- Activity -
Using the data below, return the stretch from the line that contains "PrivatePool function before" through the line that contains "-Tools Used => Manual", both included, exactly as it stands and nothing beyond it.
*** Opening Source records ***
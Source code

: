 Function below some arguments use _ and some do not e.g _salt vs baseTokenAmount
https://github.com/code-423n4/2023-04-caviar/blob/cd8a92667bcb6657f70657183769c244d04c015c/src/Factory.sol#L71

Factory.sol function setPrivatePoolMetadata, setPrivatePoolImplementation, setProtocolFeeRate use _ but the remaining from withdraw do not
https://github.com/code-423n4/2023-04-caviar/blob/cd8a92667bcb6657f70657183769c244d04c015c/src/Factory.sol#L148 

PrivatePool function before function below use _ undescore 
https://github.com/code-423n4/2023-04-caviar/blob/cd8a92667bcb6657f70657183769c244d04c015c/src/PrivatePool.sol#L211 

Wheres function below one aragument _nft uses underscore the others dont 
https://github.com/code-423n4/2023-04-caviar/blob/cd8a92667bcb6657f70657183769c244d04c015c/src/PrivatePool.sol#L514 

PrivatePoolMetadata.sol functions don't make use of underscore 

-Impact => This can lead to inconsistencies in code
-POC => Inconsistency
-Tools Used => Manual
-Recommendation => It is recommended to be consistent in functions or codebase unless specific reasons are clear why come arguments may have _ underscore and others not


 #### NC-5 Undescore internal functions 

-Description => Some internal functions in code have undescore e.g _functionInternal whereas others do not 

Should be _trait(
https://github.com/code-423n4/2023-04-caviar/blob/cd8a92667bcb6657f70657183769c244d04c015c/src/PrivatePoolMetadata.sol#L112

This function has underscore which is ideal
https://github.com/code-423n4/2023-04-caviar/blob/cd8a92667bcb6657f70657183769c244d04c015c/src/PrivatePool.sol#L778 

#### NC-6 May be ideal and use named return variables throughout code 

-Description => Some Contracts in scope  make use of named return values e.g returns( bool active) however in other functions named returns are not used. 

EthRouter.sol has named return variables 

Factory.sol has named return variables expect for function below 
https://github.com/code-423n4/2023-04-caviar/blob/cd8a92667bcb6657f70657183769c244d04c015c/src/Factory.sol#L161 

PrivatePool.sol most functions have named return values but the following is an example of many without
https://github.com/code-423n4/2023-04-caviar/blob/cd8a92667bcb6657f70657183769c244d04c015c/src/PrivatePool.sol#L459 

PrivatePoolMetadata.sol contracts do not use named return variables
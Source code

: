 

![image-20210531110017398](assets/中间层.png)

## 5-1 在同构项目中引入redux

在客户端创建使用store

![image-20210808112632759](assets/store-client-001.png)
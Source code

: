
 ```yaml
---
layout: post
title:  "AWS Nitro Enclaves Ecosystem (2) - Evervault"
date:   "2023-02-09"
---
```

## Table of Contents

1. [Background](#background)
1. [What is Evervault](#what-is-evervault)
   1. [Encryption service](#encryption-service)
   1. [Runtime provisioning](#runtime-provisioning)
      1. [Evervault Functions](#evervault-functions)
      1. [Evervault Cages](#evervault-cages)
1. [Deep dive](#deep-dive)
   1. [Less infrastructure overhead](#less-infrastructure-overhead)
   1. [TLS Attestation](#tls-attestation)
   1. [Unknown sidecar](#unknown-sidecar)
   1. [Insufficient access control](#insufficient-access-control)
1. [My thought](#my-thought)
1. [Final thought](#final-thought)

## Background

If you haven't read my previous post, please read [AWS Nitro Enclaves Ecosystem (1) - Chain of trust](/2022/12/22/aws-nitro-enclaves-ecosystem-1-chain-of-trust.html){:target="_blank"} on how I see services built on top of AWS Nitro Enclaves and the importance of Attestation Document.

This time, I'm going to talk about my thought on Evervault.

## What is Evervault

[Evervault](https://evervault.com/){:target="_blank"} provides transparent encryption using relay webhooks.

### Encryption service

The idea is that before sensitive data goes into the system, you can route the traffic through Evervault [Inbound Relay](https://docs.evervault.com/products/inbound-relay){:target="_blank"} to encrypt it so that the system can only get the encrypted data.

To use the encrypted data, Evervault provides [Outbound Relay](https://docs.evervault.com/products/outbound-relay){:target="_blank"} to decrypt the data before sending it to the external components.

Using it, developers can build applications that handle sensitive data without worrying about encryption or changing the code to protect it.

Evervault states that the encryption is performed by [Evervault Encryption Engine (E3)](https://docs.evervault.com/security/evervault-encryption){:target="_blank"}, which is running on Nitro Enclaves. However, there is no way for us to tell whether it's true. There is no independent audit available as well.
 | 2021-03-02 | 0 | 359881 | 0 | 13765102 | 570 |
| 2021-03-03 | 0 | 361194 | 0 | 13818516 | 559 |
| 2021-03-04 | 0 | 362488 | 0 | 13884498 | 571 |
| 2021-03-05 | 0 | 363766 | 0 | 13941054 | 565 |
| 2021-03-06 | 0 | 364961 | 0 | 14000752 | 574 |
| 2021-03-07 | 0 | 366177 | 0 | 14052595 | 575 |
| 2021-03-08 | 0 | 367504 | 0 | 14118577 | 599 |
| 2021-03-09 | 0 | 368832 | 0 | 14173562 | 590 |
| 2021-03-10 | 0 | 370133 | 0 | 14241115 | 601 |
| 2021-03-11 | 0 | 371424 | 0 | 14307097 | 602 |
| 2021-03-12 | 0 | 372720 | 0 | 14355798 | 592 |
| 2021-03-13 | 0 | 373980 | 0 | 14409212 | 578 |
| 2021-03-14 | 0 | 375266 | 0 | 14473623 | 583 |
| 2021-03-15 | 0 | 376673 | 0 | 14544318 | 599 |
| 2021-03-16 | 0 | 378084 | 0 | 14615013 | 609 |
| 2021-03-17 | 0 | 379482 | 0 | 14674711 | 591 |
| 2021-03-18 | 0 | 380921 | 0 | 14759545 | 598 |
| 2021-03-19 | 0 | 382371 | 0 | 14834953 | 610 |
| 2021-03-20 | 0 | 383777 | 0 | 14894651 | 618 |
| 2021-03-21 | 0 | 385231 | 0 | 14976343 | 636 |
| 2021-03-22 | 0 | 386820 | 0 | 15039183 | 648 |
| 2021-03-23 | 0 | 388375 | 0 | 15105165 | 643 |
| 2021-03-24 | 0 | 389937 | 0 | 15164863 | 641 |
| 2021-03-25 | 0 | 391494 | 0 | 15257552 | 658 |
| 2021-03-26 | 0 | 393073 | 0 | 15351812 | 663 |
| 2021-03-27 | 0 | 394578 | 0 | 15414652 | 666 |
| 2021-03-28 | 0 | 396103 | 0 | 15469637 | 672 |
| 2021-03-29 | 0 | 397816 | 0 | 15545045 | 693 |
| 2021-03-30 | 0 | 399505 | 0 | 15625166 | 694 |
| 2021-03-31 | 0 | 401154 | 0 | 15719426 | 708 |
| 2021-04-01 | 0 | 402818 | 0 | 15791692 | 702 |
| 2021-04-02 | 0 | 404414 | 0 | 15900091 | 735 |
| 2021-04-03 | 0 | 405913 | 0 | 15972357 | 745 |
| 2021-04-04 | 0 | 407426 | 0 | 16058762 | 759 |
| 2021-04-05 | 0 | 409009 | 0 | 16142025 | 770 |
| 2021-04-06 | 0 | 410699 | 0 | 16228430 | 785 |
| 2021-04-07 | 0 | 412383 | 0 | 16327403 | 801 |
*** Closing Source records ***
- Result for this exercise -
PrivatePool function before function below use _ undescore 
https://github.com/code-423n4/2023-04-caviar/blob/cd8a92667bcb6657f70657183769c244d04c015c/src/PrivatePool.sol#L211 

Wheres function below one aragument _nft uses underscore the others dont 
https://github.com/code-423n4/2023-04-caviar/blob/cd8a92667bcb6657f70657183769c244d04c015c/src/PrivatePool.sol#L514 

PrivatePoolMetadata.sol functions don't make use of underscore 

-Impact => This can lead to inconsistencies in code
-POC => Inconsistency
-Tools Used => Manual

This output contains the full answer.